### Data records
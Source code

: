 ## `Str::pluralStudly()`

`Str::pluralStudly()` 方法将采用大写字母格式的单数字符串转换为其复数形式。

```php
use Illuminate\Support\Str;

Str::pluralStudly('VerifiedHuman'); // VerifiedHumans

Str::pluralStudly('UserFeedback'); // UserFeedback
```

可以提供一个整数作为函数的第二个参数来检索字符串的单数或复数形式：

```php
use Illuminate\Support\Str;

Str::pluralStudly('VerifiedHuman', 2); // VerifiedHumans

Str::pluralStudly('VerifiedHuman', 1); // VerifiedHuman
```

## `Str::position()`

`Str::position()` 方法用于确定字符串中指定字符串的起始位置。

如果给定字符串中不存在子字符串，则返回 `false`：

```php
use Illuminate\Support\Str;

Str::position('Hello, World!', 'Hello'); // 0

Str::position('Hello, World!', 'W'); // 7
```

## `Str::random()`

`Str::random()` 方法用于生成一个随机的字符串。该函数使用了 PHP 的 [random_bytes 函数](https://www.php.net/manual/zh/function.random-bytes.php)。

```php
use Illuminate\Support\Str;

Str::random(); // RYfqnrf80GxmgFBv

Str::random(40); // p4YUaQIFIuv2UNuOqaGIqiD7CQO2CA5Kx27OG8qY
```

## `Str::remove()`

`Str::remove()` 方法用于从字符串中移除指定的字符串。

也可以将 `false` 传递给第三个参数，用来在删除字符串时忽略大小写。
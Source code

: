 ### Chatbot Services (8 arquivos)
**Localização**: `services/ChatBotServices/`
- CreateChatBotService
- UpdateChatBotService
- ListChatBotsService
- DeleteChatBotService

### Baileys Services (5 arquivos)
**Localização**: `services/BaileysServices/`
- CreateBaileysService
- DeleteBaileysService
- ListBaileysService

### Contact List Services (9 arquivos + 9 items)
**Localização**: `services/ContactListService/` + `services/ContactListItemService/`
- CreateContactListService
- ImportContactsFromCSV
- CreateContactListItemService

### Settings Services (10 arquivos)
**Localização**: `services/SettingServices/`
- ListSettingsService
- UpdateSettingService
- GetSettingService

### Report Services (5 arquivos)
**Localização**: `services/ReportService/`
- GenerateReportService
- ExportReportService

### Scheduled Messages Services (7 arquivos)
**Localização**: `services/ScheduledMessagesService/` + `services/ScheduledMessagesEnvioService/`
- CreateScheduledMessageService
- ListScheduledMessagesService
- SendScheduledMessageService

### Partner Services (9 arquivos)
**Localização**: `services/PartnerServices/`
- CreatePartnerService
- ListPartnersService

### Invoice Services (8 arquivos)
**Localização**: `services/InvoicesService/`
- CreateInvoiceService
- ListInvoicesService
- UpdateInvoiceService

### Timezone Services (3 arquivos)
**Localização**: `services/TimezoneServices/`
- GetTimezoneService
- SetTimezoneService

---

### What you are asked to do
The answer should be an exact copy of the lines from the one containing "- GenerateReportService" through the last line of the entries, both included.

### Answer section
- GenerateReportService
- ExportReportService

### Scheduled Messages Services (7 arquivos)
**Localização**: `services/ScheduledMessagesService/` + `services/ScheduledMessagesEnvioService/`
- CreateScheduledMessageService
- ListScheduledMessagesService
- SendScheduledMessageService

### Partner Services (9 arquivos)
**Localização**: `services/PartnerServices/`
- CreatePartnerService
- ListPartnersService

### Invoice Services (8 arquivos)
**Localização**: `services/InvoicesService/`
- CreateInvoiceService
- ListInvoicesService
- UpdateInvoiceService

### Timezone Services (3 arquivos)
**Localização**: `services/TimezoneServices/`
- GetTimezoneService
- SetTimezoneService

---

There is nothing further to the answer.